Here are the highlights of the CAN-SPAM Act which affect you as an online marketer using e-mail or affiliate marker doing e-mail.
* A visible unsubscribe mechanism must be present in all emails.
* All opt-out links must work.
* Opt-out requests must be honored within 10 days.
* Opt-out lists must be only used for compliance purposes. Opt-out lists cannot be sold, rented or given to other marketers or List Company.
* Advertising email must contain an accurate “From” line. You cannot use a false name or pretend to be a different person or company in the “From” line.
* Subject lines must be relevant to content.
* You must have a legitimate physical address for you, the advertiser, it must be included in the email.
* A warning label must be present if the content is Adult in nature.

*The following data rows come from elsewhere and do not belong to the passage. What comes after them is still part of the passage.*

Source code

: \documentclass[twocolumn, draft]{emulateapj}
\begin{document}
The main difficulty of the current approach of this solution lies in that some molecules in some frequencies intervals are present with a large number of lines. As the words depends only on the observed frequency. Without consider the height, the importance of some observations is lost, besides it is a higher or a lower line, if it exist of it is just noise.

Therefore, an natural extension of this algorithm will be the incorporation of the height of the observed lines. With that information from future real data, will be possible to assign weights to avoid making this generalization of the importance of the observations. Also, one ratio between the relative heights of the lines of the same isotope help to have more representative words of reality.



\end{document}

* An advertising email can not be sent through an open relay server. (Open relay servers are a favorite tool of Spammers, since they allow Spammers to “hide” and bypass blocks against them.)
* An advertising email can not be sent to a harvested email address. (“Harvesting” email addresses includes trading lists with other Spammers, as well as using “bots,” which are small programs that crawl the Internet and copy email addresses from web pages, email list archives, forums, etc.)
* An advertising email cannot contain a false email header. (The header must contain your email address, your recipient’s email address, and the server routing data.)
* The FTC is responsible for enforcing the CAN-SPAM Act.
Enforcement of The CAN-SPAM Act
Spammers can be reported to the FTC. Spammers can also be reported to the ISPs through which they send their SPAM. However, prosecution of Spammers tends to be difficult and lengthy.
Nevertheless, some Spammers have been prosecuted since 2004, including a few high-profile prosecutions of Spammers who served jail time and paid thousands of dollars in fines, and some even millions.
On May 13, 2008, Sanford Wallace and Walter Rines were found guilty of sending pornography and gambling spam to MySpace users. They were ordered to pay $230 million to MySpace, the largest CAN-SPAM damages award to date.
CAN-SPAM Limitations
Not all marketing email is SPAM. When consumers explicitly agree to receive marketing emails from merchants or affiliate marketers, those marketing emails are not classified as SPAM.
The CAN-SPAM laws are the reason double optin is so important for you as an e-mail marketer.